Fallon shrugs, tugging a hand through her short hair. She’s tanner than I’ve ever seen her. “I was supposed to come back in a few days, but we were mostly hanging around waiting for our flight by the end there, anyway. Quick DC detour on my way home to Alabama, as I heard there’s been some news.” Her eyes flick to Silas, who’s come to stand next to me with Puddles at his feet. “Who’s this?”
I turn to look at him, and his eyebrows lift just the tiniest distance. Fascinated to hear how I’ll introduce him, I’m sure. “This is Silas,” I say, voice as steady as I can get it. “My boyfriend. And Puddles, his dog.” Silas grins, and it moves through me like the best kind of shiver. Like the first warm breath when you come in from the cold. “Si, this is my father. And Fallon, my roommate from school.”
“Roommate and best friend,” Fallon says sternly, reaching her hand out to Silas. “Rude, Aud.”
“Best friend,” I repeat, hand over heart. Seeing Fallon and Silas right next to each other, occupying the same space in the same city, is nearly too good to be true.
“Silas,” my dad says, clapping him on the back. “I remember you from the paparazzi photo.”
“Oh my god,” I say, just as Silas says, “That’s my favorite picture.”
I rear back, eyeing him.
“What?” He shrugs, then looks down at Puddles. She’s on her back legs, pawing at his knees, and he picks her up. “I think that was the first time you ever gave me your full attention.” He waggles his eyebrows at me. “Best day of my life.”
I roll my eyes, and Fallon honks out a laugh. “Wow, I did miss some shit.”
“Oh, this is the tip of the iceberg,” Silas says. He bounces Puddles a little, and she lunges to lick the edge of his jaw. “Did Audrey tell you she walked barefoot? Outside?”
“No,” Fallon says, looking at me. “My Audrey? Audrey St. Vrain?”
“Okay,” I groan, “enough. Thank you so much, I’m so glad you’ve met each other—”
“She also jumped into Lake Michigan to save Puddles’s life,” Silas says. “Even though she—”

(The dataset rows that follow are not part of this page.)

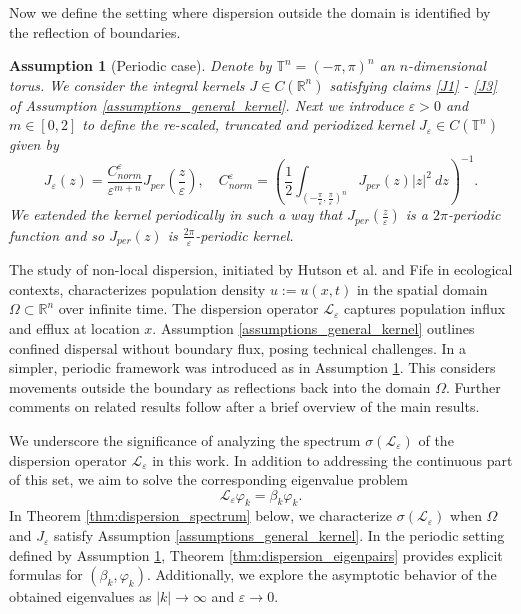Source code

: \documentclass[12pt, a4paper]{article}
\theoremstyle{break}
\theoremstyle{break}
\newtheorem{asm}{Assumption}[section]
\theoremstyle{break}
\theoremstyle{break}
\theoremstyle{break}
\newcommand{\Leo}{\mathcal{L}_{\varepsilon}}
\begin{document}
Now we define the setting where dispersion outside the domain is identified by the reflection of boundaries.
\begin{asm}[Periodic case]
    Denote by $\mathbb{T}^n = (-\pi, \pi)^n$ an $n$-dimensional torus. We consider the integral kernels $J \in C(\mathbb{R}^n)$ satisfying claims \ref{J1} - \ref{J3} of Assumption \ref{assumptions_general_kernel}. Next we introduce $\varepsilon > 0$ and $m \in [0,2]$ to define the re-scaled, truncated and periodized kernel $J_\varepsilon \in C(\mathbb{T}^n)$ given by
    \begin{equation}
        J_\varepsilon(z) = \frac{C_{norm}^\varepsilon}{\varepsilon^{m+n}}J_{per}\left(\frac{z}{\varepsilon} \right), \quad C_{norm}^\varepsilon = \left(\frac{1}{2} \int_{\left( -\frac{\pi}{\varepsilon}, \frac{\pi}{\varepsilon} \right)^n} J_{per}(z)|z|^2\:dz\right)^{-1}.
    \end{equation}
    We extended the kernel periodically in such a way that $J_{per}\left(\frac{z}{\varepsilon}\right)$ is a $2\pi$-periodic function and so $J_{per}(z)$ is $\frac{2\pi}{\varepsilon}$-periodic kernel.
     \label{assumptions_periodic_kernel}
\end{asm}

The study of non-local dispersion, initiated by Hutson et al. \cite{Hutson2003, Hutson2005} and Fife \cite{Fife2001} in ecological contexts, characterizes population density $u := u(x,t)$ in the spatial domain $\Omega \subset \mathbb{R}^n$ over infinite time. The dispersion operator $\Leo$ captures population influx and efflux at location $x$. Assumption \ref{assumptions_general_kernel} outlines confined dispersal without boundary flux, posing technical challenges. In \cite{Hutson2003} a simpler, periodic framework was introduced as in Assumption \ref{assumptions_periodic_kernel}. This considers movements outside the boundary as reflections back into the domain $\Omega$. Further comments on related results follow after a brief overview of the main results.

\hspace{1pt}

We underscore the significance of analyzing the spectrum $\sigma(\Leo)$ of the dispersion operator $\Leo$ in this work. In addition to addressing the continuous part of this set, we aim to solve the corresponding eigenvalue problem
\begin{equation}
    \Leo \varphi_k = \beta_k \varphi_k.
    \label{eigenvalue_problem}
\end{equation}
In Theorem \ref{thm:dispersion_spectrum} below, we characterize $\sigma(\Leo)$ when $\Omega$ and $J_\varepsilon$ satisfy Assumption \ref{assumptions_general_kernel}. In the periodic setting defined by Assumption \ref{assumptions_periodic_kernel}, Theorem \ref{thm:dispersion_eigenpairs} provides explicit formulas for $(\beta_k, \varphi_k)$. Additionally, we explore the asymptotic behavior of the obtained eigenvalues as $|k| \rightarrow \infty$ and $\varepsilon \rightarrow 0$.
\end{document}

“Can’t swim,” Fallon says, wide-eyed. “No, you didn’t.”
I sigh. “Unfortunately, I did.”
“You don’t even like dogs.” Fallon reaches out to rub Puddles’s ear.

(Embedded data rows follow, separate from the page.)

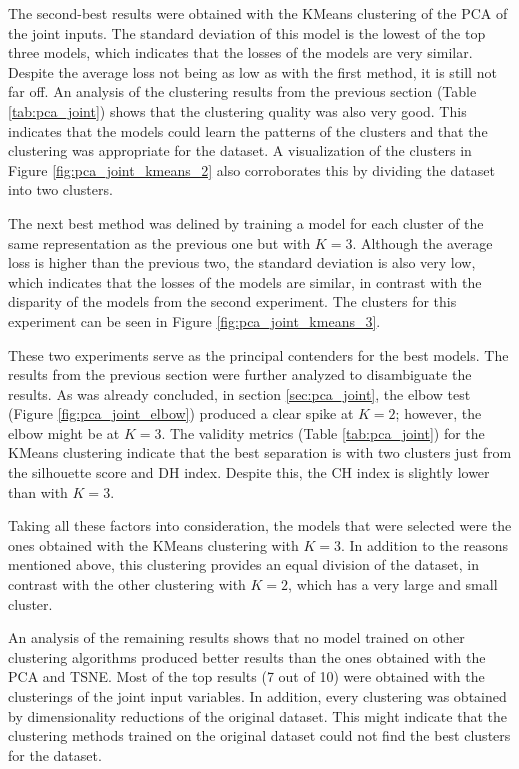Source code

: The second-best results were obtained with the KMeans clustering of the PCA of the joint inputs. The standard deviation of this model is the lowest of the top three models, which indicates that the losses of the models are very similar. Despite the average loss not being as low as with the first method, it is still not far off. An analysis of the clustering results from the previous section (Table \ref{tab:pca_joint}) shows that the clustering quality was also very good. This indicates that the models could learn the patterns of the clusters and that the clustering was appropriate for the dataset. A visualization of the clusters in Figure \ref{fig:pca_joint_kmeans_2} also corroborates this by dividing the dataset into two clusters.

The next best method was delined by training a model for each cluster of the same representation as the previous one but with $K=3$. Although the average loss is higher than the previous two, the standard deviation is also very low, which indicates that the losses of the models are similar, in contrast with the disparity of the models from the second experiment. The clusters for this experiment can be seen in Figure \ref{fig:pca_joint_kmeans_3}.

These two experiments serve as the principal contenders for the best models. The results from the previous section were further analyzed to disambiguate the results. As was already concluded, in section \ref{sec:pca_joint}, the elbow test (Figure \ref{fig:pca_joint_elbow}) produced a clear spike at $K=2$; however, the elbow might be at $K=3$. The validity metrics (Table \ref{tab:pca_joint}) for the KMeans clustering indicate that the best separation is with two clusters just from the silhouette score and DH index. Despite this, the CH index is slightly lower than with $K=3$. 

Taking all these factors into consideration, the models that were selected were the ones obtained with the KMeans clustering with $K=3$. In addition to the reasons mentioned above, this clustering provides an equal division of the dataset, in contrast with the other clustering with $K=2$, which has a very large and small cluster.

An analysis of the remaining results shows that no model trained on other clustering algorithms produced better results than the ones obtained with the PCA and TSNE. Most of the top results (7 out of 10) were obtained with the clusterings of the joint input variables. In addition, every clustering was obtained by dimensionality reductions of the original dataset. This might indicate that the clustering methods trained on the original dataset could not find the best clusters for the dataset.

“She likes this one,” Silas tells her, and I shrug. “Loves, even.”
“Let’s not get ahead of ourselves,” I say, and Dad touches my arm.
“Mouse.” He tips his head toward a nearby bench. “Can I talk to you for a minute?”
I glance between Fallon and Silas, and she nods. “We’re good here.” I watch them lower themselves into the grass, Puddles wiggling with excitement between them. Silas has been so busy editing film for the past few days that I’ve hardly seen him—as Dad and I walk away, it’s like there’s a tether inside me, not wanting to stray too far.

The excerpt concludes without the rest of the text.